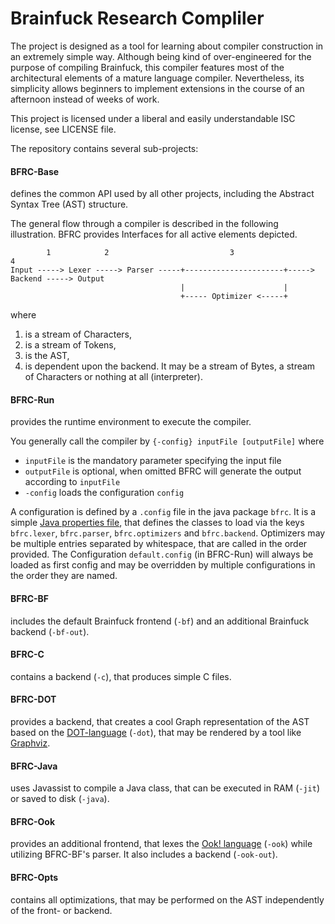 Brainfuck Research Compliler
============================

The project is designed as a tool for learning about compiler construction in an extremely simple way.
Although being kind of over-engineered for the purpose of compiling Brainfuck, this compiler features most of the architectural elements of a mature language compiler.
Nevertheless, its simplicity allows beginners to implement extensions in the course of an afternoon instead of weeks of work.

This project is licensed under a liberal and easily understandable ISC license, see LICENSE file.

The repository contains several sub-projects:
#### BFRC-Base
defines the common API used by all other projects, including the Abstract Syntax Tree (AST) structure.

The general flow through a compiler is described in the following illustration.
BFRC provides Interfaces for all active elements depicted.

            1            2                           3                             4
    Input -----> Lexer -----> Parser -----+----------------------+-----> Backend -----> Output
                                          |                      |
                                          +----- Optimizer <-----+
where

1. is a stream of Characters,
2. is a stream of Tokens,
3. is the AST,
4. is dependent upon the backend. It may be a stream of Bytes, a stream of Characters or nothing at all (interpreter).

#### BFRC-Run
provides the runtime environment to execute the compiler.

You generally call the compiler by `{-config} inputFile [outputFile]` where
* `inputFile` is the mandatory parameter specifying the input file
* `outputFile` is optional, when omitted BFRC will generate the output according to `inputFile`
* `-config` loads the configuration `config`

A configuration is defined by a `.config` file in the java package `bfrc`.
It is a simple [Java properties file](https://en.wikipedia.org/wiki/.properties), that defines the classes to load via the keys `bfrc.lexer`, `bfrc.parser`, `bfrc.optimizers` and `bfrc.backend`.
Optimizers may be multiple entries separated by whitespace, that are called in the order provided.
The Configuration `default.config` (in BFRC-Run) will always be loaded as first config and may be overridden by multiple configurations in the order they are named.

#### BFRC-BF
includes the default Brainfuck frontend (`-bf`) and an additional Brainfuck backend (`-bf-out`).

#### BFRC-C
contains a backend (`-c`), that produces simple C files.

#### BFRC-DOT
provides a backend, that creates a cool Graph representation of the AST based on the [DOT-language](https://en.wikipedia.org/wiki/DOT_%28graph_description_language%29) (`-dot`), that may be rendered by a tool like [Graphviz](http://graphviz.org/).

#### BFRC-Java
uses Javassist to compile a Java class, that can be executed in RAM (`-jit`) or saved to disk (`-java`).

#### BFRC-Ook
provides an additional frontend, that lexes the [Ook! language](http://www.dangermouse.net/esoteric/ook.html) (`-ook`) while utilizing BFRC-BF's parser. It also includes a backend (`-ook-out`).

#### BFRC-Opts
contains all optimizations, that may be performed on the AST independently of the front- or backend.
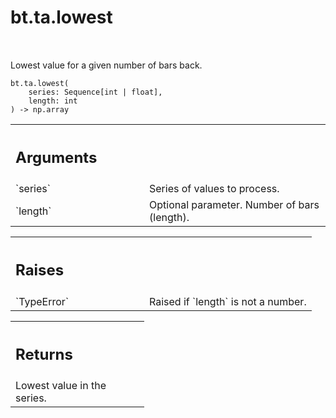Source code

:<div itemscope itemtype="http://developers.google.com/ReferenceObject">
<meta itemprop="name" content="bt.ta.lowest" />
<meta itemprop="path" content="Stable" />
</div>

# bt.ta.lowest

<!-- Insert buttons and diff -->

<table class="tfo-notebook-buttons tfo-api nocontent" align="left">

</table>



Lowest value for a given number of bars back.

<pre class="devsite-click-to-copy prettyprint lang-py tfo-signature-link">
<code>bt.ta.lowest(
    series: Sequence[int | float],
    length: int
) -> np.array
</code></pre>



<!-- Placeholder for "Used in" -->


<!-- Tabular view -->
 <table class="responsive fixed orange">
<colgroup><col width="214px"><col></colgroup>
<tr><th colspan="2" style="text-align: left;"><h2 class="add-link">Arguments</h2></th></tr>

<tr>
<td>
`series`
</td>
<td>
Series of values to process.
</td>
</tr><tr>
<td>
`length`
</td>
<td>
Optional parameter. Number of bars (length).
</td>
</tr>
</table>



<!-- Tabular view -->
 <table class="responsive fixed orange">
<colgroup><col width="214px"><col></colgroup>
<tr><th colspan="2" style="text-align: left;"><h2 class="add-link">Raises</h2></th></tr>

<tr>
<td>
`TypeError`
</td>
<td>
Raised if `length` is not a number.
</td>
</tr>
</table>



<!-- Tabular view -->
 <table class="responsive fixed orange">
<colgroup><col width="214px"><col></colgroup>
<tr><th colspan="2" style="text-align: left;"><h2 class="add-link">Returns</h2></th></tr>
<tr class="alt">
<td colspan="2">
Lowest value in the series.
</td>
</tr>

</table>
.....
*Exercise brief*: No pictures belong in the copy; output every record exactly.

*Result for this task*:
 Brainfuck Research Compliler
============================

The project is designed as a tool for learning about compiler construction in an extremely simple way.
Although being kind of over-engineered for the purpose of compiling Brainfuck, this compiler features most of the architectural elements of a mature language compiler.
Nevertheless, its simplicity allows beginners to implement extensions in the course of an afternoon instead of weeks of work.

This project is licensed under a liberal and easily understandable ISC license, see LICENSE file.

The repository contains several sub-projects:
#### BFRC-Base
defines the common API used by all other projects, including the Abstract Syntax Tree (AST) structure.

The general flow through a compiler is described in the following illustration.
BFRC provides Interfaces for all active elements depicted.

            1            2                           3                             4
    Input -----> Lexer -----> Parser -----+----------------------+-----> Backend -----> Output
                                          |                      |
                                          +----- Optimizer <-----+
where

1. is a stream of Characters,
2. is a stream of Tokens,
3. is the AST,
4. is dependent upon the backend. It may be a stream of Bytes, a stream of Characters or nothing at all (interpreter).

#### BFRC-Run
provides the runtime environment to execute the compiler.

You generally call the compiler by `{-config} inputFile [outputFile]` where
* `inputFile` is the mandatory parameter specifying the input file
* `outputFile` is optional, when omitted BFRC will generate the output according to `inputFile`
* `-config` loads the configuration `config`

A configuration is defined by a `.config` file in the java package `bfrc`.
It is a simple [Java properties file](https://en.wikipedia.org/wiki/.properties), that defines the classes to load via the keys `bfrc.lexer`, `bfrc.parser`, `bfrc.optimizers` and `bfrc.backend`.
Optimizers may be multiple entries separated by whitespace, that are called in the order provided.
The Configuration `default.config` (in BFRC-Run) will always be loaded as first config and may be overridden by multiple configurations in the order they are named.

#### BFRC-BF
includes the default Brainfuck frontend (`-bf`) and an additional Brainfuck backend (`-bf-out`).

#### BFRC-C
contains a backend (`-c`), that produces simple C files.

#### BFRC-DOT
provides a backend, that creates a cool Graph representation of the AST based on the [DOT-language](https://en.wikipedia.org/wiki/DOT_%28graph_description_language%29) (`-dot`), that may be rendered by a tool like [Graphviz](http://graphviz.org/).

#### BFRC-Java
uses Javassist to compile a Java class, that can be executed in RAM (`-jit`) or saved to disk (`-java`).

#### BFRC-Ook
provides an additional frontend, that lexes the [Ook! language](http://www.dangermouse.net/esoteric/ook.html) (`-ook`) while utilizing BFRC-BF's parser. It also includes a backend (`-ook-out`).

#### BFRC-Opts
contains all optimizations, that may be performed on the AST independently of the front- or backend.
Source code

:<div itemscope itemtype="http://developers.google.com/ReferenceObject">
<meta itemprop="name" content="bt.ta.lowest" />
<meta itemprop="path" content="Stable" />
</div>

# bt.ta.lowest

<!-- Insert buttons and diff -->

<table class="tfo-notebook-buttons tfo-api nocontent" align="left">

</table>



Lowest value for a given number of bars back.

<pre class="devsite-click-to-copy prettyprint lang-py tfo-signature-link">
<code>bt.ta.lowest(
    series: Sequence[int | float],
    length: int
) -> np.array
</code></pre>



<!-- Placeholder for "Used in" -->


<!-- Tabular view -->
 <table class="responsive fixed orange">
<colgroup><col width="214px"><col></colgroup>
<tr><th colspan="2" style="text-align: left;"><h2 class="add-link">Arguments</h2></th></tr>

<tr>
<td>
`series`
</td>
<td>
Series of values to process.
</td>
</tr><tr>
<td>
`length`
</td>
<td>
Optional parameter. Number of bars (length).
</td>
</tr>
</table>



<!-- Tabular view -->
 <table class="responsive fixed orange">
<colgroup><col width="214px"><col></colgroup>
<tr><th colspan="2" style="text-align: left;"><h2 class="add-link">Raises</h2></th></tr>

<tr>
<td>
`TypeError`
</td>
<td>
Raised if `length` is not a number.
</td>
</tr>
</table>



<!-- Tabular view -->
 <table class="responsive fixed orange">
<colgroup><col width="214px"><col></colgroup>
<tr><th colspan="2" style="text-align: left;"><h2 class="add-link">Returns</h2></th></tr>
<tr class="alt">
<td colspan="2">
Lowest value in the series.
</td>
</tr>

</table>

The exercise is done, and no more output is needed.